### EXERCISE AIM
Each line of the entries below that holds "pages" is needed, copied in full.

### THE DATA
[Start of Attachment]

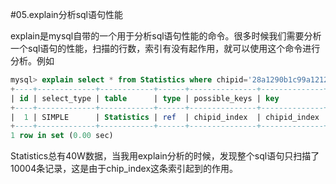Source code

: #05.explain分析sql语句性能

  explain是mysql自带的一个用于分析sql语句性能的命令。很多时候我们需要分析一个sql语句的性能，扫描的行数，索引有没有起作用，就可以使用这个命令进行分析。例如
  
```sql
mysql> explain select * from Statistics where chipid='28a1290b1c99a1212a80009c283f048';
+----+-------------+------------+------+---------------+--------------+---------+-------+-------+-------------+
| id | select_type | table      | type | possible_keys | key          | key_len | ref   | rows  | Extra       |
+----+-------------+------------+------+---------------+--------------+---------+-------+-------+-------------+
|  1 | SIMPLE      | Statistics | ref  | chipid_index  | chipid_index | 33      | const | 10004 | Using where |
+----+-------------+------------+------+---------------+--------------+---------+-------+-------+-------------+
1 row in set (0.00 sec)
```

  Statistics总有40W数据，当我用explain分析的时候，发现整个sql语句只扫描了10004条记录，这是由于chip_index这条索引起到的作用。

[End of Attachment]
[Start of Attachment]

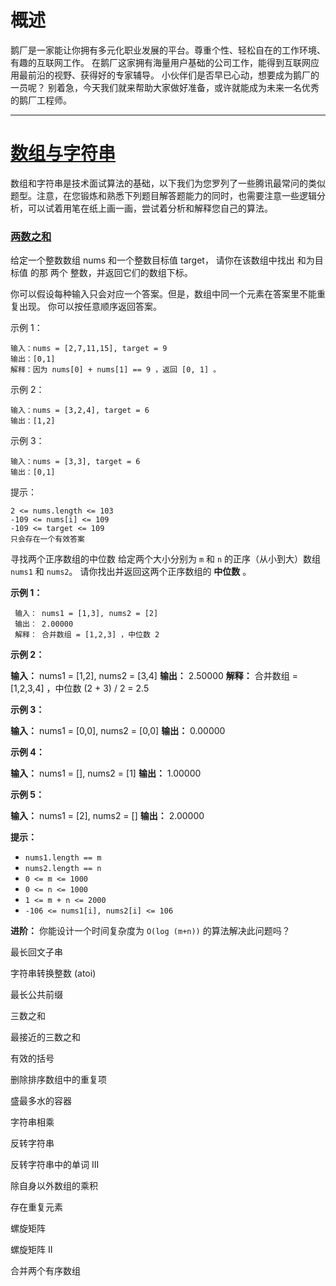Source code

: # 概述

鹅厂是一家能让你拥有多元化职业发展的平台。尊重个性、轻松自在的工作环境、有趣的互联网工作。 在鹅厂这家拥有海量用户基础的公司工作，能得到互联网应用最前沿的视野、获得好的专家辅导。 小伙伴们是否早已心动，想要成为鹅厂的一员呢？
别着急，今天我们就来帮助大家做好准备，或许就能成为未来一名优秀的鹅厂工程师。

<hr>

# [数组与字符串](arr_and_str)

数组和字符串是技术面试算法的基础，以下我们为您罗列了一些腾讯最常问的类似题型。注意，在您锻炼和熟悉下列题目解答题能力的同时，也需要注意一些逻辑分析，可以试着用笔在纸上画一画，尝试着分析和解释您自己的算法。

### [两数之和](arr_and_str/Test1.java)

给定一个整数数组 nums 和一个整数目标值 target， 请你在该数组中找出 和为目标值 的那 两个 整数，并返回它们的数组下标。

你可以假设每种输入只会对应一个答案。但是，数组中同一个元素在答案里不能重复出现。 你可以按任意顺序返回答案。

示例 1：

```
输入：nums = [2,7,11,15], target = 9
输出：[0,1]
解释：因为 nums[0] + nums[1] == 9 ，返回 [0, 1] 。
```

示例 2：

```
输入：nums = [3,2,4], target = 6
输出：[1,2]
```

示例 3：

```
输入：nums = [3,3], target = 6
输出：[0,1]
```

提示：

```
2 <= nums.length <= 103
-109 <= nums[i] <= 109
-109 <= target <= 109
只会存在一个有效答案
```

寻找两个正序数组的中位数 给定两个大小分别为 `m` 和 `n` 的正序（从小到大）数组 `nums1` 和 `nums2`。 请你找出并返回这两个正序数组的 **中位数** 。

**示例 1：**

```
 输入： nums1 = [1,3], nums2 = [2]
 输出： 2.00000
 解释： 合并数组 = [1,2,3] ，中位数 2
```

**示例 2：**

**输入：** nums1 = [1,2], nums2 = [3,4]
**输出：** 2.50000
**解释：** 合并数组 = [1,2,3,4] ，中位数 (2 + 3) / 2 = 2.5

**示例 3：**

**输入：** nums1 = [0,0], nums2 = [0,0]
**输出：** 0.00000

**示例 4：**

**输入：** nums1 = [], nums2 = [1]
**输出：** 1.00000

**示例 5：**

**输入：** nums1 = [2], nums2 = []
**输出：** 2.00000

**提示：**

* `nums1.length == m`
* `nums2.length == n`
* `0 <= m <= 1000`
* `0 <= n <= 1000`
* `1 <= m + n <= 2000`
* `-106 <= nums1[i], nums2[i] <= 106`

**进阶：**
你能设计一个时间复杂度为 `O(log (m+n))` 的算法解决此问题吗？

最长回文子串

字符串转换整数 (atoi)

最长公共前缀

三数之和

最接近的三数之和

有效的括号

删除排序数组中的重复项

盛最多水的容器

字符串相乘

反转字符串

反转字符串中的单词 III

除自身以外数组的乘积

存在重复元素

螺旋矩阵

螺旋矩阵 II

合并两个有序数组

[End of Attachment]
[Start of Attachment]

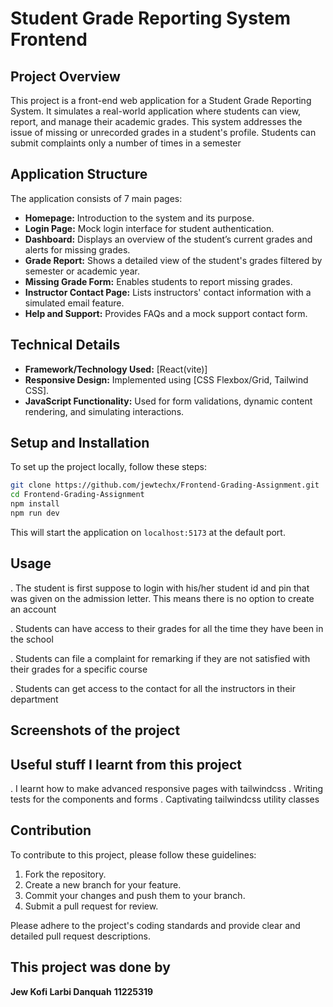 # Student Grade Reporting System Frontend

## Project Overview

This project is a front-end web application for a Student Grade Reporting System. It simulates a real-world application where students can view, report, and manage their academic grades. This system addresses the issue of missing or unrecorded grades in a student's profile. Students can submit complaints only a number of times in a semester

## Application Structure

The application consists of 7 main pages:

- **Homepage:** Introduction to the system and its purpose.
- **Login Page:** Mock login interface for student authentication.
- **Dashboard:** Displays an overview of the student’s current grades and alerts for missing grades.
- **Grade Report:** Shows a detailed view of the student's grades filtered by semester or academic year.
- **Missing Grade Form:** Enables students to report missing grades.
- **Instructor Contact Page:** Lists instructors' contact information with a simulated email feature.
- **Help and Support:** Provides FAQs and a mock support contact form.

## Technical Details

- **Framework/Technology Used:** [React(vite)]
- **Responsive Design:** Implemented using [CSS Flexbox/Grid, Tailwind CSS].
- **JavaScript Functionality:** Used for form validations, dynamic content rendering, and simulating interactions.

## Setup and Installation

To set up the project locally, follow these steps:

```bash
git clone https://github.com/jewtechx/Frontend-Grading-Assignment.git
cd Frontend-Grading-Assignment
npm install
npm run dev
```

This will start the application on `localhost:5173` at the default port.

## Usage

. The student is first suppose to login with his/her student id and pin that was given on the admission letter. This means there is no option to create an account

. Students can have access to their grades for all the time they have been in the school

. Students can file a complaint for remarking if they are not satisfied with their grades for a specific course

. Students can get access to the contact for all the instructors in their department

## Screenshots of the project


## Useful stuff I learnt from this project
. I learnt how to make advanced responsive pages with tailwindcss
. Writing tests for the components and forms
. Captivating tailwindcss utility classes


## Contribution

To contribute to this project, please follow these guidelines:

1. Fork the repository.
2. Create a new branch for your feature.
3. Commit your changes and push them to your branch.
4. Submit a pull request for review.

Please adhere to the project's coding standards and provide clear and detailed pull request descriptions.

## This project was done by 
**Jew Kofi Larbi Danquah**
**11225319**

[End of Attachment]

### EXPECTED ANSWER
The application consists of 7 main pages:
. I learnt how to make advanced responsive pages with tailwindcss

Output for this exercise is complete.